Thursday, May 17, 2012

Studs Terkel Would Be 100 Years Old This Week


(In trademark red-checked shirt and red socks, Terkel sips a Quad Club martini during Alumni Weekend 2004

One of my heroes is Studs Terkel. And this year it is his centenary. Terkel died in 2008 at 96. He's my hero because of the way he interviewed people and did oral history.

In a lovely article in The University of Chicago Magazine (h/t to Peter Lederer), the author says
Terkel became famous once he began to interview the unfamous people whom he described as the “et cetera” of history.
 His voice was soothing and warm. His tone was sympathetic and interested. He engaged with people in such a way that good conversation was ineluctable. His books, Division Street, and Working: People Talk About What They Do All Day and How They Feel About What They Do, told us about America and the ways of everyday life. And, by extension, about our own condition wherever we are.

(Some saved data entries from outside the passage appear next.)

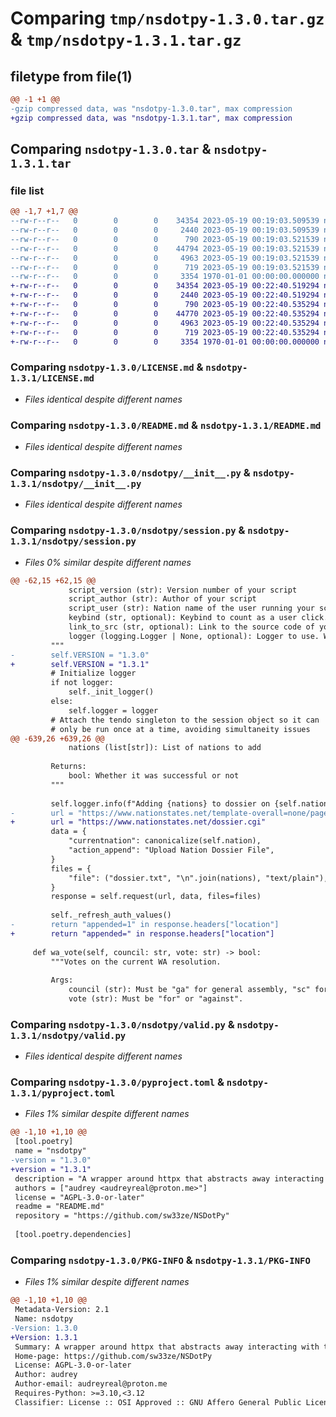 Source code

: # Comparing `tmp/nsdotpy-1.3.0.tar.gz` & `tmp/nsdotpy-1.3.1.tar.gz`

## filetype from file(1)

```diff
@@ -1 +1 @@
-gzip compressed data, was "nsdotpy-1.3.0.tar", max compression
+gzip compressed data, was "nsdotpy-1.3.1.tar", max compression
```

## Comparing `nsdotpy-1.3.0.tar` & `nsdotpy-1.3.1.tar`

### file list

```diff
@@ -1,7 +1,7 @@
--rw-r--r--   0        0        0    34354 2023-05-19 00:19:03.509539 nsdotpy-1.3.0/LICENSE.md
--rw-r--r--   0        0        0     2440 2023-05-19 00:19:03.509539 nsdotpy-1.3.0/README.md
--rw-r--r--   0        0        0      790 2023-05-19 00:19:03.521539 nsdotpy-1.3.0/nsdotpy/__init__.py
--rw-r--r--   0        0        0    44794 2023-05-19 00:19:03.521539 nsdotpy-1.3.0/nsdotpy/session.py
--rw-r--r--   0        0        0     4963 2023-05-19 00:19:03.521539 nsdotpy-1.3.0/nsdotpy/valid.py
--rw-r--r--   0        0        0      719 2023-05-19 00:19:03.521539 nsdotpy-1.3.0/pyproject.toml
--rw-r--r--   0        0        0     3354 1970-01-01 00:00:00.000000 nsdotpy-1.3.0/PKG-INFO
+-rw-r--r--   0        0        0    34354 2023-05-19 00:22:40.519294 nsdotpy-1.3.1/LICENSE.md
+-rw-r--r--   0        0        0     2440 2023-05-19 00:22:40.519294 nsdotpy-1.3.1/README.md
+-rw-r--r--   0        0        0      790 2023-05-19 00:22:40.535294 nsdotpy-1.3.1/nsdotpy/__init__.py
+-rw-r--r--   0        0        0    44770 2023-05-19 00:22:40.535294 nsdotpy-1.3.1/nsdotpy/session.py
+-rw-r--r--   0        0        0     4963 2023-05-19 00:22:40.535294 nsdotpy-1.3.1/nsdotpy/valid.py
+-rw-r--r--   0        0        0      719 2023-05-19 00:22:40.535294 nsdotpy-1.3.1/pyproject.toml
+-rw-r--r--   0        0        0     3354 1970-01-01 00:00:00.000000 nsdotpy-1.3.1/PKG-INFO
```

### Comparing `nsdotpy-1.3.0/LICENSE.md` & `nsdotpy-1.3.1/LICENSE.md`

 * *Files identical despite different names*

### Comparing `nsdotpy-1.3.0/README.md` & `nsdotpy-1.3.1/README.md`

 * *Files identical despite different names*

### Comparing `nsdotpy-1.3.0/nsdotpy/__init__.py` & `nsdotpy-1.3.1/nsdotpy/__init__.py`

 * *Files identical despite different names*

### Comparing `nsdotpy-1.3.0/nsdotpy/session.py` & `nsdotpy-1.3.1/nsdotpy/session.py`

 * *Files 0% similar despite different names*

```diff
@@ -62,15 +62,15 @@
             script_version (str): Version number of your script
             script_author (str): Author of your script
             script_user (str): Nation name of the user running your script
             keybind (str, optional): Keybind to count as a user click. Defaults to "space".
             link_to_src (str, optional): Link to the source code of your script.
             logger (logging.Logger | None, optional): Logger to use. Will create its own with name "NSDotPy" if none is specified. Defaults to None.
         """
-        self.VERSION = "1.3.0"
+        self.VERSION = "1.3.1"
         # Initialize logger
         if not logger:
             self._init_logger()
         else:
             self.logger = logger
         # Attach the tendo singleton to the session object so it can
         # only be run once at a time, avoiding simultaneity issues
@@ -639,26 +639,26 @@
             nations (list[str]): List of nations to add
 
         Returns:
             bool: Whether it was successful or not
         """
 
         self.logger.info(f"Adding {nations} to dossier on {self.nation}")
-        url = "https://www.nationstates.net/template-overall=none/page=dossier"
+        url = "https://www.nationstates.net/dossier.cgi"
         data = {
             "currentnation": canonicalize(self.nation),
             "action_append": "Upload Nation Dossier File",
         }
         files = {
             "file": ("dossier.txt", "\n".join(nations), "text/plain"),
         }
         response = self.request(url, data, files=files)
 
         self._refresh_auth_values()
-        return "appended=1" in response.headers["location"]
+        return "appended=" in response.headers["location"]
 
     def wa_vote(self, council: str, vote: str) -> bool:
         """Votes on the current WA resolution.
 
         Args:
             council (str): Must be "ga" for general assembly, "sc" for security council.
             vote (str): Must be "for" or "against".
```

### Comparing `nsdotpy-1.3.0/nsdotpy/valid.py` & `nsdotpy-1.3.1/nsdotpy/valid.py`

 * *Files identical despite different names*

### Comparing `nsdotpy-1.3.0/pyproject.toml` & `nsdotpy-1.3.1/pyproject.toml`

 * *Files 1% similar despite different names*

```diff
@@ -1,10 +1,10 @@
 [tool.poetry]
 name = "nsdotpy"
-version = "1.3.0"
+version = "1.3.1"
 description = "A wrapper around httpx that abstracts away interacting with the HTML nationstates.net site. Focused on legality, correctness, and ease of use."
 authors = ["audrey <audreyreal@proton.me>"]
 license = "AGPL-3.0-or-later"
 readme = "README.md"
 repository = "https://github.com/sw33ze/NSDotPy"
 
 [tool.poetry.dependencies]
```

### Comparing `nsdotpy-1.3.0/PKG-INFO` & `nsdotpy-1.3.1/PKG-INFO`

 * *Files 1% similar despite different names*

```diff
@@ -1,10 +1,10 @@
 Metadata-Version: 2.1
 Name: nsdotpy
-Version: 1.3.0
+Version: 1.3.1
 Summary: A wrapper around httpx that abstracts away interacting with the HTML nationstates.net site. Focused on legality, correctness, and ease of use.
 Home-page: https://github.com/sw33ze/NSDotPy
 License: AGPL-3.0-or-later
 Author: audrey
 Author-email: audreyreal@proton.me
 Requires-Python: >=3.10,<3.12
 Classifier: License :: OSI Approved :: GNU Affero General Public License v3 or later (AGPLv3+)
```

I used to listen to his radio programme when I was in Chicago doing my PhD at Northwestern. WMFT was a classical music station, the nearest thing I could find to BBC Radio 3 (in pre-internet and iPlayer days). For an hour each morning up would pop Studs Terkel talking to someone...anyone...famous or ordinary...it was always interesting. I remember thinking what a great job, to be able to talk to people all the time.

As much as I enjoy reading books, I love going out on an interview never knowing whether I will hear something so interesting, it makes me go "Wow." That feeling of coming across something new is a tremendous feeling.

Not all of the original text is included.